[Rendered images with source text]

··········

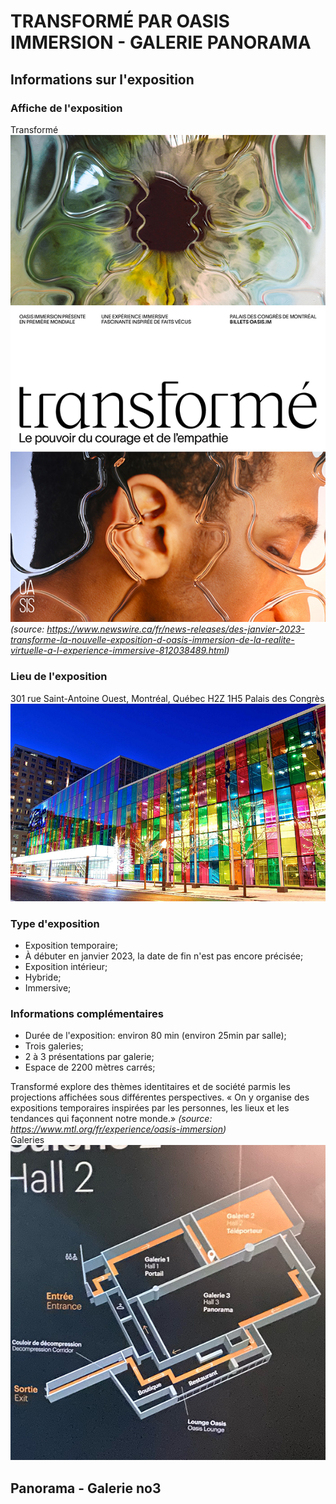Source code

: # TRANSFORMÉ PAR OASIS IMMERSION - GALERIE PANORAMA

## Informations sur l'exposition
### Affiche de l'exposition
Transformé
<br>
<img src="https://github.com/jejed8/-H23_V13_inspirations_DUVERSEAU/blob/main/visite_individuelle_transforme_OASIS/medias/transforme_affiche_expo_582x900.png">
<br>
*(source: https://www.newswire.ca/fr/news-releases/des-janvier-2023-transforme-la-nouvelle-exposition-d-oasis-immersion-de-la-realite-virtuelle-a-l-experience-immersive-812038489.html)*

### Lieu de l'exposition
301 rue Saint-Antoine Ouest, Montréal, Québec H2Z 1H5
Palais des Congrès
<br>
<img src="https://github.com/jejed8/-H23_V13_inspirations_DUVERSEAU/blob/main/visite_individuelle_transforme_OASIS/medias/palais_des_congres.png">
<br>

### Type d'exposition
- Exposition temporaire;
- À débuter en janvier 2023, la date de fin n'est pas encore précisée;
- Exposition intérieur;
- Hybride;
- Immersive;

### Informations complémentaires
- Durée de l'exposition: environ 80 min (environ 25min par salle);
- Trois galeries;
- 2 à 3 présentations par galerie;
- Espace de 2200 mètres carrés;

Transformé explore des thèmes identitaires et de société parmis les projections affichées sous différentes perspectives. 
« On y organise des expositions temporaires inspirées par les personnes, les lieux et les tendances qui façonnent notre monde.»
*(source: https://www.mtl.org/fr/experience/oasis-immersion)*
<br>
Galeries
<br>
<img src="https://github.com/jejed8/-H23_V13_inspirations_DUVERSEAU/blob/main/visite_individuelle_transforme_OASIS/medias/affiche_galeries_transforme.png">
<br>

## Panorama - Galerie no3

  
  
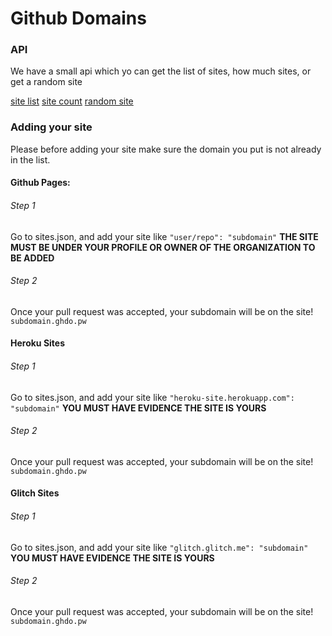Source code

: # Github Domains

### API

We have a small api which yo can get the list of sites, how much sites, or get a random site

[site list](http://www.ghdo.pw/sites) [site count](http://www.ghdo.pw/sitesize) [random site](http://www.ghdo.pw/randomsite)

### Adding your site

Please before adding your site make sure the domain you put is not already in the list.

#### Github Pages:

###### Step 1

Go to sites.json, and add your site like `"user/repo": "subdomain"` **THE SITE MUST BE UNDER YOUR PROFILE OR OWNER OF THE ORGANIZATION TO BE ADDED**

###### Step 2

Once your pull request was accepted, your subdomain will be on the site! `subdomain.ghdo.pw`


#### Heroku Sites

###### Step 1

Go to sites.json, and add your site like `"heroku-site.herokuapp.com": "subdomain"` **YOU MUST HAVE EVIDENCE THE SITE IS YOURS**

###### Step 2

Once your pull request was accepted, your subdomain will be on the site! `subdomain.ghdo.pw`


#### Glitch Sites

###### Step 1

Go to sites.json, and add your site like `"glitch.glitch.me": "subdomain"` **YOU MUST HAVE EVIDENCE THE SITE IS YOURS**

###### Step 2

Once your pull request was accepted, your subdomain will be on the site! `subdomain.ghdo.pw`
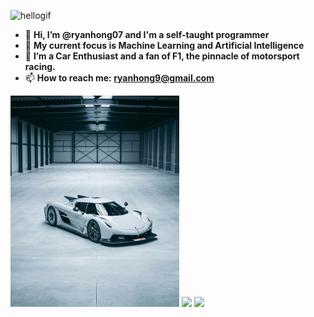 <p align="left"><img width="815" src="https://github.com/alansmathew/alansmathew/raw/master/lang.gif" alt="hellogif" /></p>


- 👋 **Hi, I’m @ryanhong07 and I'm a self-taught programmer**
- 🌱 **My current focus is Machine Learning and Artificial Intelligence**
- 👀 **I’m a Car Enthusiast and a fan of F1, the pinnacle of motorsport racing.**
- 📫 **How to reach me: ryanhong9@gmail.com**

 
  
<p float="left">
  <img src="https://github.com/ryanhong07/ryanhong07/blob/main/FJYrhfZXEAAkRxp_1.jpg" width="270" />
  <img src="https://github.com/ryanhong07/ryanhong07/blob/main/FJYrhfaWQAAvYzP_1.jpg" width="270" /> 
  <img src="https://github.com/ryanhong07/ryanhong07/blob/main/FJYrhfZXsAY3_7b.jpg" width="270" />
</p>
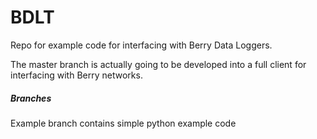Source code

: # BDLT

Repo for example code for interfacing with Berry Data Loggers.  

The master branch is actually going to be developed into a full client for interfacing with Berry networks.  

##### Branches
Example branch contains simple python example code
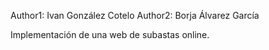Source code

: Author1: Ivan González Cotelo
Author2: Borja Álvarez García

Implementación de una web de subastas online.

··········

ABOUT THIS TASK:
The images are to be left out while the entries are written out exactly.

REPLY TO THE EXERCISE:
Source code

: # TRANSFORMÉ PAR OASIS IMMERSION - GALERIE PANORAMA

## Informations sur l'exposition
### Affiche de l'exposition
Transformé
<br>
<img src="https://github.com/jejed8/-H23_V13_inspirations_DUVERSEAU/blob/main/visite_individuelle_transforme_OASIS/medias/transforme_affiche_expo_582x900.png">
<br>
*(source: https://www.newswire.ca/fr/news-releases/des-janvier-2023-transforme-la-nouvelle-exposition-d-oasis-immersion-de-la-realite-virtuelle-a-l-experience-immersive-812038489.html)*

### Lieu de l'exposition
301 rue Saint-Antoine Ouest, Montréal, Québec H2Z 1H5
Palais des Congrès
<br>
<img src="https://github.com/jejed8/-H23_V13_inspirations_DUVERSEAU/blob/main/visite_individuelle_transforme_OASIS/medias/palais_des_congres.png">
<br>

### Type d'exposition
- Exposition temporaire;
- À débuter en janvier 2023, la date de fin n'est pas encore précisée;
- Exposition intérieur;
- Hybride;
- Immersive;

### Informations complémentaires
- Durée de l'exposition: environ 80 min (environ 25min par salle);
- Trois galeries;
- 2 à 3 présentations par galerie;
- Espace de 2200 mètres carrés;

Transformé explore des thèmes identitaires et de société parmis les projections affichées sous différentes perspectives. 
« On y organise des expositions temporaires inspirées par les personnes, les lieux et les tendances qui façonnent notre monde.»
*(source: https://www.mtl.org/fr/experience/oasis-immersion)*
<br>
Galeries
<br>
<img src="https://github.com/jejed8/-H23_V13_inspirations_DUVERSEAU/blob/main/visite_individuelle_transforme_OASIS/medias/affiche_galeries_transforme.png">
<br>

## Panorama - Galerie no3

  
  
Source code

: # Github Domains

### API

We have a small api which yo can get the list of sites, how much sites, or get a random site

[site list](http://www.ghdo.pw/sites) [site count](http://www.ghdo.pw/sitesize) [random site](http://www.ghdo.pw/randomsite)

### Adding your site

Please before adding your site make sure the domain you put is not already in the list.

#### Github Pages:

###### Step 1

Go to sites.json, and add your site like `"user/repo": "subdomain"` **THE SITE MUST BE UNDER YOUR PROFILE OR OWNER OF THE ORGANIZATION TO BE ADDED**

###### Step 2

Once your pull request was accepted, your subdomain will be on the site! `subdomain.ghdo.pw`


#### Heroku Sites

###### Step 1

Go to sites.json, and add your site like `"heroku-site.herokuapp.com": "subdomain"` **YOU MUST HAVE EVIDENCE THE SITE IS YOURS**

###### Step 2

Once your pull request was accepted, your subdomain will be on the site! `subdomain.ghdo.pw`


#### Glitch Sites

###### Step 1

Go to sites.json, and add your site like `"glitch.glitch.me": "subdomain"` **YOU MUST HAVE EVIDENCE THE SITE IS YOURS**

###### Step 2

Once your pull request was accepted, your subdomain will be on the site! `subdomain.ghdo.pw`
 <p align="left"><img width="815" src="https://github.com/alansmathew/alansmathew/raw/master/lang.gif" alt="hellogif" /></p>


- 👋 **Hi, I’m @ryanhong07 and I'm a self-taught programmer**
- 🌱 **My current focus is Machine Learning and Artificial Intelligence**
- 👀 **I’m a Car Enthusiast and a fan of F1, the pinnacle of motorsport racing.**
- 📫 **How to reach me: ryanhong9@gmail.com**

 
  
<p float="left">
  <img src="https://github.com/ryanhong07/ryanhong07/blob/main/FJYrhfZXEAAkRxp_1.jpg" width="270" />
  <img src="https://github.com/ryanhong07/ryanhong07/blob/main/FJYrhfaWQAAvYzP_1.jpg" width="270" /> 
  <img src="https://github.com/ryanhong07/ryanhong07/blob/main/FJYrhfZXsAY3_7b.jpg" width="270" />
</p>
Source code

: # BDLT

Repo for example code for interfacing with Berry Data Loggers.  

The master branch is actually going to be developed into a full client for interfacing with Berry networks.  

##### Branches
Example branch contains simple python example code
Source code

: Author1: Ivan González Cotelo
Author2: Borja Álvarez García

Implementación de una web de subastas online.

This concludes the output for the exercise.